Review Notes

I was finally able to finish this nanodegree (due to some unfortunate changes in holiday plans). It was definitely the most time-consuming nanodegree I’ve done, even more so than the AI for Trading one. I’ve got a sort of love/hate relationship with Udacity as their projects are often bit confusing and even buggy, which makes it both frustrating but also nicely simulates the real-life situation where there is no pre-processed dataset and boilerplate template code (as in some ML courses). In this nanodegree I had to do four separate projects:

In the first project I designed a algorithm for detecting pneumonia from over 100k X-ray images and metadata from 30k patients, stored in DICOM files. I used a transfer learning by applying a CNN architecture (VGG16) that had been pre-trained on the ImageNet dataset, and only trained the final few, fully connected layers while freezing the convolutional layers. In addition I had to write a full FDA Validation Plan for medical algorithms, including intented use, algorithm design & function as well as details on the training and performance.

In the second project I dived into 3D medical imaging by quantifying hippocampal volume foe Alzheimer’s Progression using an Unet architecture implemented in PyTorch. Lot of time went just to making sense of the DICOM/NIFTI formats, exploring scans in 3D slicer to figure out the voxel spacings and which way the axial/coronal/sagittal planes are aligned.
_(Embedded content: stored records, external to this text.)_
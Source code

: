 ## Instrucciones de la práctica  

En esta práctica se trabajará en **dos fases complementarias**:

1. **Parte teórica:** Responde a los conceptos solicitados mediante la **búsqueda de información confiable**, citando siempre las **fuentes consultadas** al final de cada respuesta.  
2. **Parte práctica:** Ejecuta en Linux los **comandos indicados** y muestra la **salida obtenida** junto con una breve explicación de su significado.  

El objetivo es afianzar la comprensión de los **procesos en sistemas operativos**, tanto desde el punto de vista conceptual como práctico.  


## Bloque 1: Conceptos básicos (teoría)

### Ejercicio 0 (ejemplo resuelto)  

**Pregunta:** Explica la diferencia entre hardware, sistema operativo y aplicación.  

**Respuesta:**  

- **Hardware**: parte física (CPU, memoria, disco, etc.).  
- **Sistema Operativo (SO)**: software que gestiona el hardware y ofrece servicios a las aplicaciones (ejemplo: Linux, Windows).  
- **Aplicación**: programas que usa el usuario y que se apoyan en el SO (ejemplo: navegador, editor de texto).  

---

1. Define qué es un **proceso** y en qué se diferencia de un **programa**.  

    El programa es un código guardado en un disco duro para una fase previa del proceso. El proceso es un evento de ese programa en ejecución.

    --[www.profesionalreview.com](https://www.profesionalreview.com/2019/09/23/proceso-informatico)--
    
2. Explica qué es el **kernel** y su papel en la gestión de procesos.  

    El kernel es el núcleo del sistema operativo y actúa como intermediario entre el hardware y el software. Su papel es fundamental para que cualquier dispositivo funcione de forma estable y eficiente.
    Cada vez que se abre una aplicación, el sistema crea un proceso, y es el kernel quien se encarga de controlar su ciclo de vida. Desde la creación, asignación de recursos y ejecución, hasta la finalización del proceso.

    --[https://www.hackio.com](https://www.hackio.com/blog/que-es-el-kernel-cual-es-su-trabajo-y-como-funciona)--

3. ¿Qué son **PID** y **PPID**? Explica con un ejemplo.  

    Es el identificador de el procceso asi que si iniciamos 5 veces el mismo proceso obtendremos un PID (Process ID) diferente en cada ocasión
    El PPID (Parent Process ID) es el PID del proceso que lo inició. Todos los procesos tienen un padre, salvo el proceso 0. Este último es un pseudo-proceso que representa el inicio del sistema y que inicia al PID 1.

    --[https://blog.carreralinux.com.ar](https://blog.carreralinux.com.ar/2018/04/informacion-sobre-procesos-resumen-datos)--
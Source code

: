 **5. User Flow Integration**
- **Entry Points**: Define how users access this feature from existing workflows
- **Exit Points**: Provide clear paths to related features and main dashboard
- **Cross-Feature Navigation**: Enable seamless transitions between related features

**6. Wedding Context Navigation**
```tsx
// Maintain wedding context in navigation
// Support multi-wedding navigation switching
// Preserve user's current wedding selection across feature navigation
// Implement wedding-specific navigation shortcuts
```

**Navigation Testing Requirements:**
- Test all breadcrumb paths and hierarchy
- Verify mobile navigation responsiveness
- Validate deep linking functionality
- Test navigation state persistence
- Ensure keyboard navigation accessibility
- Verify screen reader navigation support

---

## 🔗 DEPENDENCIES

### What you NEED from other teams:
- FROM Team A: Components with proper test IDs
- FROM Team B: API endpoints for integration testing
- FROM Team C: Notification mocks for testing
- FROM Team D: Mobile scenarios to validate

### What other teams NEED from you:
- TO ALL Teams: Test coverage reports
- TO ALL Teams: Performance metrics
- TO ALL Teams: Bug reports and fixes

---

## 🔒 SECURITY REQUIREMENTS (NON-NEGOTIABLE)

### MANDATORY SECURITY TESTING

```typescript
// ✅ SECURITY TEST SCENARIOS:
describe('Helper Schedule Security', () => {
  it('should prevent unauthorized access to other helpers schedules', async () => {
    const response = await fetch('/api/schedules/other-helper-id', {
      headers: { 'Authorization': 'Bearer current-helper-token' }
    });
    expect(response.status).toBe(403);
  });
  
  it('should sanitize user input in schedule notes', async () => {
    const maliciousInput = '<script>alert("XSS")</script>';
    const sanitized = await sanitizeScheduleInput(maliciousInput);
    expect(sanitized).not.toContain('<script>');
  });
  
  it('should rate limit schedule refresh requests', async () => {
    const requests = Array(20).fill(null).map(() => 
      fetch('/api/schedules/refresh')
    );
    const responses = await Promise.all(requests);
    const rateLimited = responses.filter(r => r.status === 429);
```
The project was especially tricky as it included simulating a whole hospital infra with Orthanc PACS server that received the DICOM files from simulated scanner and routed them to the AI server that runs the Unet inference and returns the results back to PACS.

In the third project I build a predictive regression model for patient selection in diabetes drug testing (estimated hospitalization time). I’m a PyTorch person, but this project required me to dig quite deep into Tensorflow ecosystem and use many pieces like the TF Data Validation, DenseFeatures, Sequential API, Feature Column API. I even estimated the uncertainty of the model using TensorFlow Probability faciliating risk priorization and triaging of predictions. Furthermore, I used the Aequitas framework to assess the biases based on gender and ethnicity.

In the final project I got to work on familiar topic creating a heart-rate estimator for PPG signal in the presence of movement artifacts recorded with the accelometer (classic case with wearable wrist devices).

While I learned a ton, I also felt that most of the modeling was again done in the usual Jupyter notebook fashion. I’m really curious about applying the latest MLops techniques and technologies to this domain to see what the benefits could be for research collaboration. To also learn myself by teaching, I’ve been thinking of starting a blog series where I’ll in each article take a separate hype MLops stack and see could it streamline the analysis of, for example, tons of MRI images with messy metadata.